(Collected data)
BEGIN
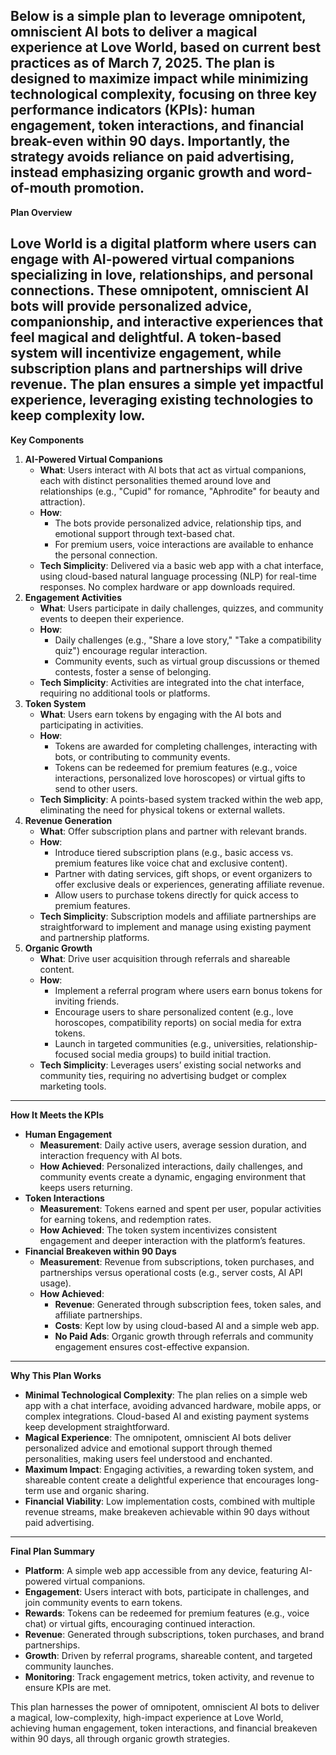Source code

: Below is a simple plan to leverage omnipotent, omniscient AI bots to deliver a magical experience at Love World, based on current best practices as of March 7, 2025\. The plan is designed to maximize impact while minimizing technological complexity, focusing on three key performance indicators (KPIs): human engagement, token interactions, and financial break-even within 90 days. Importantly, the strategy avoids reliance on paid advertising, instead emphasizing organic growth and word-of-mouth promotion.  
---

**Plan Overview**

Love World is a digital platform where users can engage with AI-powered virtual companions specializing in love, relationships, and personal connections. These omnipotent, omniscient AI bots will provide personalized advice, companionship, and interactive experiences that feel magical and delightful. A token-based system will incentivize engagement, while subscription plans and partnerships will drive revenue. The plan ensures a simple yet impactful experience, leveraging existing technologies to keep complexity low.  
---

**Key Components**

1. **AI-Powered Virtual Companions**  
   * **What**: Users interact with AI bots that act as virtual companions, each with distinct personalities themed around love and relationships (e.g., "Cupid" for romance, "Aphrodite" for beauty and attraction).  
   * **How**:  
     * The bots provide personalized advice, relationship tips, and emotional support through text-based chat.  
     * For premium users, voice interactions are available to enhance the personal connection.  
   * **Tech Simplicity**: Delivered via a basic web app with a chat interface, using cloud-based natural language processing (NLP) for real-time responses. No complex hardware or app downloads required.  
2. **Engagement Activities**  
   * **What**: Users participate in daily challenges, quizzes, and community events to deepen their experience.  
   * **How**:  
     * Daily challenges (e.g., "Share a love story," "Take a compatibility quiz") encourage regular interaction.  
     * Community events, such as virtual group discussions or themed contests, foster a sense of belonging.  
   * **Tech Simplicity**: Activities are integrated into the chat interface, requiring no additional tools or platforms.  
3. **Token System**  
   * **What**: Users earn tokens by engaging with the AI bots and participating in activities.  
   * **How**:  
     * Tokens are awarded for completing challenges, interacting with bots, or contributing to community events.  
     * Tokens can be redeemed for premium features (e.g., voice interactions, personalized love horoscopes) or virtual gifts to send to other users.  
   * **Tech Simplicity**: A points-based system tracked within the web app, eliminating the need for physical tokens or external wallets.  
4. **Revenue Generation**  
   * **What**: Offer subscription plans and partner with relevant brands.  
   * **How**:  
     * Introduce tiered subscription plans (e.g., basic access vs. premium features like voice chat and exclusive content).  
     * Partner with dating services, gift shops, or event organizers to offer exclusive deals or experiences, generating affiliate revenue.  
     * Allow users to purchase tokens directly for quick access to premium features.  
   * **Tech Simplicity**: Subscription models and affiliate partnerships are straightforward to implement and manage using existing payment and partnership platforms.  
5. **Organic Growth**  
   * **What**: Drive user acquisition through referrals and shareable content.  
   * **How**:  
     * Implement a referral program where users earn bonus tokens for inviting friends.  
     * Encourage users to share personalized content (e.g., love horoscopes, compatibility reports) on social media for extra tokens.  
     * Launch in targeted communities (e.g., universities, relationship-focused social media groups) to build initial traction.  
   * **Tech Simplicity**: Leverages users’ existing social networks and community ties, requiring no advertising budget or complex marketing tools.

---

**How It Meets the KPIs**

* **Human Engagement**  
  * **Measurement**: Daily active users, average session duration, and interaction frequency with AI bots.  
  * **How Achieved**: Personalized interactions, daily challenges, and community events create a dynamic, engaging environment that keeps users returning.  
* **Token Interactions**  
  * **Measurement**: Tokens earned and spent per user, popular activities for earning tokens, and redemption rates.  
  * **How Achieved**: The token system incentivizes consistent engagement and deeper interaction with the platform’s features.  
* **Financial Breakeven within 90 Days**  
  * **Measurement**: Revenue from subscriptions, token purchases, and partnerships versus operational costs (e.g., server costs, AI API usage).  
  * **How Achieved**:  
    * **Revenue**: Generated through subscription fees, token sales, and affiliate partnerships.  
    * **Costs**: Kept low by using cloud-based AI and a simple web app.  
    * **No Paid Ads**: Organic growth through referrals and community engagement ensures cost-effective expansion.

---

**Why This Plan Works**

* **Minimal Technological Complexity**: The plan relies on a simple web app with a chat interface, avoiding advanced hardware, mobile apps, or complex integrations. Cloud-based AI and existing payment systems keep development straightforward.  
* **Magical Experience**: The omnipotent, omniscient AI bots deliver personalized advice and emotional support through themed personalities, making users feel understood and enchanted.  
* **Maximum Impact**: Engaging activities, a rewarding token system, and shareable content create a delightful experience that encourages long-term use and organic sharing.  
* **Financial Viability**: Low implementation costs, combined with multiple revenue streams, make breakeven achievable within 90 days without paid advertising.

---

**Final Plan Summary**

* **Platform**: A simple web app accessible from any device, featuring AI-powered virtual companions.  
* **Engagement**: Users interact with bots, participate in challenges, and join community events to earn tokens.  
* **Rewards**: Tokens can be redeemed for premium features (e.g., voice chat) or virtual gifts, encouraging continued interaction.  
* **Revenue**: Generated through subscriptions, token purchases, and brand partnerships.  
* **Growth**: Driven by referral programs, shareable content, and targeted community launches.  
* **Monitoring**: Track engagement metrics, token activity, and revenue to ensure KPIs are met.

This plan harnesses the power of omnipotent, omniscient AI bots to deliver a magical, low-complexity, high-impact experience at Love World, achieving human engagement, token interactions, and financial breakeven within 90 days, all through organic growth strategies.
END
BEGIN
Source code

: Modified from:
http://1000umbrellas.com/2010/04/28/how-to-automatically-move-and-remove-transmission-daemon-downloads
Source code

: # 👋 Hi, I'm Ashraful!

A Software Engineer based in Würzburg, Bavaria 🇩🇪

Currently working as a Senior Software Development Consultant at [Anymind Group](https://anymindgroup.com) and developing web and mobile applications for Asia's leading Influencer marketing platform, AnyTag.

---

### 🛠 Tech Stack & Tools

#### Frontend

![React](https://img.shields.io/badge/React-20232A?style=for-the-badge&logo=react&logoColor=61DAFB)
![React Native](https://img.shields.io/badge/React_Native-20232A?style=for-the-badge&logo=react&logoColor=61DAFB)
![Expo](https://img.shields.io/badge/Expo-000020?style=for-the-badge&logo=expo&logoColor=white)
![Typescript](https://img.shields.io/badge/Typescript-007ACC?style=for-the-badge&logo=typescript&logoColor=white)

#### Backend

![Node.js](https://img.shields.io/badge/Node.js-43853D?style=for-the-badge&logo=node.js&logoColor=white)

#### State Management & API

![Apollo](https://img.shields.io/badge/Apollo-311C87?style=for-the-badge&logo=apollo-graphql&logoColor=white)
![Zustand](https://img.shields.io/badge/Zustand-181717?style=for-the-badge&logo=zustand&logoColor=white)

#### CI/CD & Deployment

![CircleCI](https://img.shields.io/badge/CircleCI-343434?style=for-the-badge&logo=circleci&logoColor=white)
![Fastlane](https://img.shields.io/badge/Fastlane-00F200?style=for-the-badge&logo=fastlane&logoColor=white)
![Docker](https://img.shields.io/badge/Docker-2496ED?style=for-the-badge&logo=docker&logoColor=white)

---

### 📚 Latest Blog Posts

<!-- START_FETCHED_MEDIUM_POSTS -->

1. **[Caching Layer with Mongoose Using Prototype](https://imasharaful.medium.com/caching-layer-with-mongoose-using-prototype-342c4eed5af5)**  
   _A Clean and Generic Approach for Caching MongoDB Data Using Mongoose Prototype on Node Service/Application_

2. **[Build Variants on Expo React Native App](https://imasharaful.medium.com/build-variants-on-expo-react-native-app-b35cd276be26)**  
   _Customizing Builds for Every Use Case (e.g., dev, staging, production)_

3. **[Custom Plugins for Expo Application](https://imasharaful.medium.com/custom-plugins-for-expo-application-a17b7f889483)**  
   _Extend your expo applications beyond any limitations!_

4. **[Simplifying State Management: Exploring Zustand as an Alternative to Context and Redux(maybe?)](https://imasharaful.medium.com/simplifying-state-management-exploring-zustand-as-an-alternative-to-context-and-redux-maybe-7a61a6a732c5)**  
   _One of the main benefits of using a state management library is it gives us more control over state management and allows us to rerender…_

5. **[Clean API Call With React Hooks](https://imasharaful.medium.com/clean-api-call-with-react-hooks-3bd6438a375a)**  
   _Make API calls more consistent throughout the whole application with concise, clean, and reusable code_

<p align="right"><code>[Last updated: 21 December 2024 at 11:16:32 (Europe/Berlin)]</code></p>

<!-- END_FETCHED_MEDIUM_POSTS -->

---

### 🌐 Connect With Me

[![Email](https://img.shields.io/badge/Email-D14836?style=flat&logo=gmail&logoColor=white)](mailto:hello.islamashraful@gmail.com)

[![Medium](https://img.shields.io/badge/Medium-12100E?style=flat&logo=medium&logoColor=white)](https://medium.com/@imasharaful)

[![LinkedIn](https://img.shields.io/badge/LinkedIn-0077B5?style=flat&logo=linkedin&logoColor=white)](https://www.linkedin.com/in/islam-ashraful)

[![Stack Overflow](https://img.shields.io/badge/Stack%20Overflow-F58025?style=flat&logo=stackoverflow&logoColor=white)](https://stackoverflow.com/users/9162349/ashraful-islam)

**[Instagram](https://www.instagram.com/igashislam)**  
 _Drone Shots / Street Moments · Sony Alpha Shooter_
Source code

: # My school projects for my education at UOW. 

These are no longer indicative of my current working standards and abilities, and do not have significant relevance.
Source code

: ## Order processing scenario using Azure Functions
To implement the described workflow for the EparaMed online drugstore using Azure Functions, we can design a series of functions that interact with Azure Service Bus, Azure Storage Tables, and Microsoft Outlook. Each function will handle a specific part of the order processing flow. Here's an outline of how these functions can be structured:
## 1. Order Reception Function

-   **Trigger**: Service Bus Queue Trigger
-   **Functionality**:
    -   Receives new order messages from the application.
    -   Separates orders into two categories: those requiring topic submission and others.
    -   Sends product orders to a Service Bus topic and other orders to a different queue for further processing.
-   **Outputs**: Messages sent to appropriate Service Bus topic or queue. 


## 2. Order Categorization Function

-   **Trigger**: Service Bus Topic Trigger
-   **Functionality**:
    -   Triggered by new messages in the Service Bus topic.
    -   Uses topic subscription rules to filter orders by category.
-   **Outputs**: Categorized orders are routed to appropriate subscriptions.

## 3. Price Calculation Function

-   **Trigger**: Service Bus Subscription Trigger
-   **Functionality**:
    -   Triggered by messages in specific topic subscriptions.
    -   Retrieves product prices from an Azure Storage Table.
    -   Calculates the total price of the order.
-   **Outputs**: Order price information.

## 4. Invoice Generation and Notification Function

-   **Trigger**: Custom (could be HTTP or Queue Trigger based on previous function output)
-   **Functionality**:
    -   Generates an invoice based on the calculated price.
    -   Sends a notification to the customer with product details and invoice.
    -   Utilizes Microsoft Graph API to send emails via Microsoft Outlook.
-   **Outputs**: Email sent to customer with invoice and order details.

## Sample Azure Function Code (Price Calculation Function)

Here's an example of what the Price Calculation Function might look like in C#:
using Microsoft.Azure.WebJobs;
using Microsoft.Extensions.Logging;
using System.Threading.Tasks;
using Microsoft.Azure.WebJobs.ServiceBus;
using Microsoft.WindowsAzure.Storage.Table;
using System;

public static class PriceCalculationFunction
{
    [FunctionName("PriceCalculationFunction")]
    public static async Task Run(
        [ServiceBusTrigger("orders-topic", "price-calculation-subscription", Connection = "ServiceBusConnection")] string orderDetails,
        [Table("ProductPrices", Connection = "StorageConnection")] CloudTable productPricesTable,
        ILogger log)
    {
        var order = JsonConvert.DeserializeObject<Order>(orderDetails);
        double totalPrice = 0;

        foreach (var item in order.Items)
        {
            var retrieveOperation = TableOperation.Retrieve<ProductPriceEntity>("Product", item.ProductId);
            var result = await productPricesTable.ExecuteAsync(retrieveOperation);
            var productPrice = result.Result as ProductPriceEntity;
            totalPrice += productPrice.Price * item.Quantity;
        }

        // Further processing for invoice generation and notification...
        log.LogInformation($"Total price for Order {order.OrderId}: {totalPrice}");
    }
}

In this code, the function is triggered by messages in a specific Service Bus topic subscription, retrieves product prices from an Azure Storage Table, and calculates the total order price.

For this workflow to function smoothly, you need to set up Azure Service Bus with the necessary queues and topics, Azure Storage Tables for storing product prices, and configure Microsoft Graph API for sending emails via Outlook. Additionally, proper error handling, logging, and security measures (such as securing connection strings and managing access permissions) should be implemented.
END
Identify every line above that includes the word "customer", and show those lines.

**Result**
    -   Sends a notification to the customer with product details and invoice.
-   **Outputs**: Email sent to customer with invoice and order details.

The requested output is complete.